* Data for the task *
= Beginning of Section =
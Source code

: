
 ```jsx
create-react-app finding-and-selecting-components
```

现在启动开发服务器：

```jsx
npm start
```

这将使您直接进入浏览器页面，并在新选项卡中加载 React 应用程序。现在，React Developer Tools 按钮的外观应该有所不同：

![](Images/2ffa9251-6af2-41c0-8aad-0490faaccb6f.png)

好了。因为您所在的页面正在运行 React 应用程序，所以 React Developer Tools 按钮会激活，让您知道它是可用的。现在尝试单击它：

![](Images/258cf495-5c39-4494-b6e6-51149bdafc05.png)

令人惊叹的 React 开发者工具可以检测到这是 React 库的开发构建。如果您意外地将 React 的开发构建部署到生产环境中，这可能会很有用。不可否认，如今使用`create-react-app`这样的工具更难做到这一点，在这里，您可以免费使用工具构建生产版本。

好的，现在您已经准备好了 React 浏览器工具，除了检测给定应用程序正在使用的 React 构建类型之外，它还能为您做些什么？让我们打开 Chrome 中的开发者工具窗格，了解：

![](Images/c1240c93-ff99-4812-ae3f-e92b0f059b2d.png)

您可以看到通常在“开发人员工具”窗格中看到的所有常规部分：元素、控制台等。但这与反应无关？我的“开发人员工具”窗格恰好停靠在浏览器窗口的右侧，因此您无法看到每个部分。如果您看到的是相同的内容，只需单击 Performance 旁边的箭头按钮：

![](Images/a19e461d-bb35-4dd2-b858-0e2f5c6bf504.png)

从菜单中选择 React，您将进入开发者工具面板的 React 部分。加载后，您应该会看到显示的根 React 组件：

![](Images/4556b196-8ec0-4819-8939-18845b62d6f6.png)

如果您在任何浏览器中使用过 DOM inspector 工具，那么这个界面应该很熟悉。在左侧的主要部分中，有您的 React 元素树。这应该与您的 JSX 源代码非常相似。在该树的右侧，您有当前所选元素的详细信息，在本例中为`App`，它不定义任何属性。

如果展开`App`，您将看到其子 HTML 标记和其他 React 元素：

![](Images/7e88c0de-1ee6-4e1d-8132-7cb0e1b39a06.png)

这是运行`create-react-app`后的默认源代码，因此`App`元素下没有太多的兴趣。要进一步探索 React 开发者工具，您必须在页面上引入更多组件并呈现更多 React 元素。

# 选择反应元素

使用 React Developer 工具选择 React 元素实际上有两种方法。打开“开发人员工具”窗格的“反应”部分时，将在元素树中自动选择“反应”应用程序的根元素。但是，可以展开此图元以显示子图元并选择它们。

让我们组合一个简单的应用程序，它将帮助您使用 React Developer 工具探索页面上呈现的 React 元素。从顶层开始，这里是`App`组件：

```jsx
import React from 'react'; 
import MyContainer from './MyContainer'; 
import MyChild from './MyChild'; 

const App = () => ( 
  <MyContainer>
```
= End of Section =
* Work required *
Counting only lines that contain the word "开发人员工具", how many are there in the records above? Give the number alone.

* Task answer *
2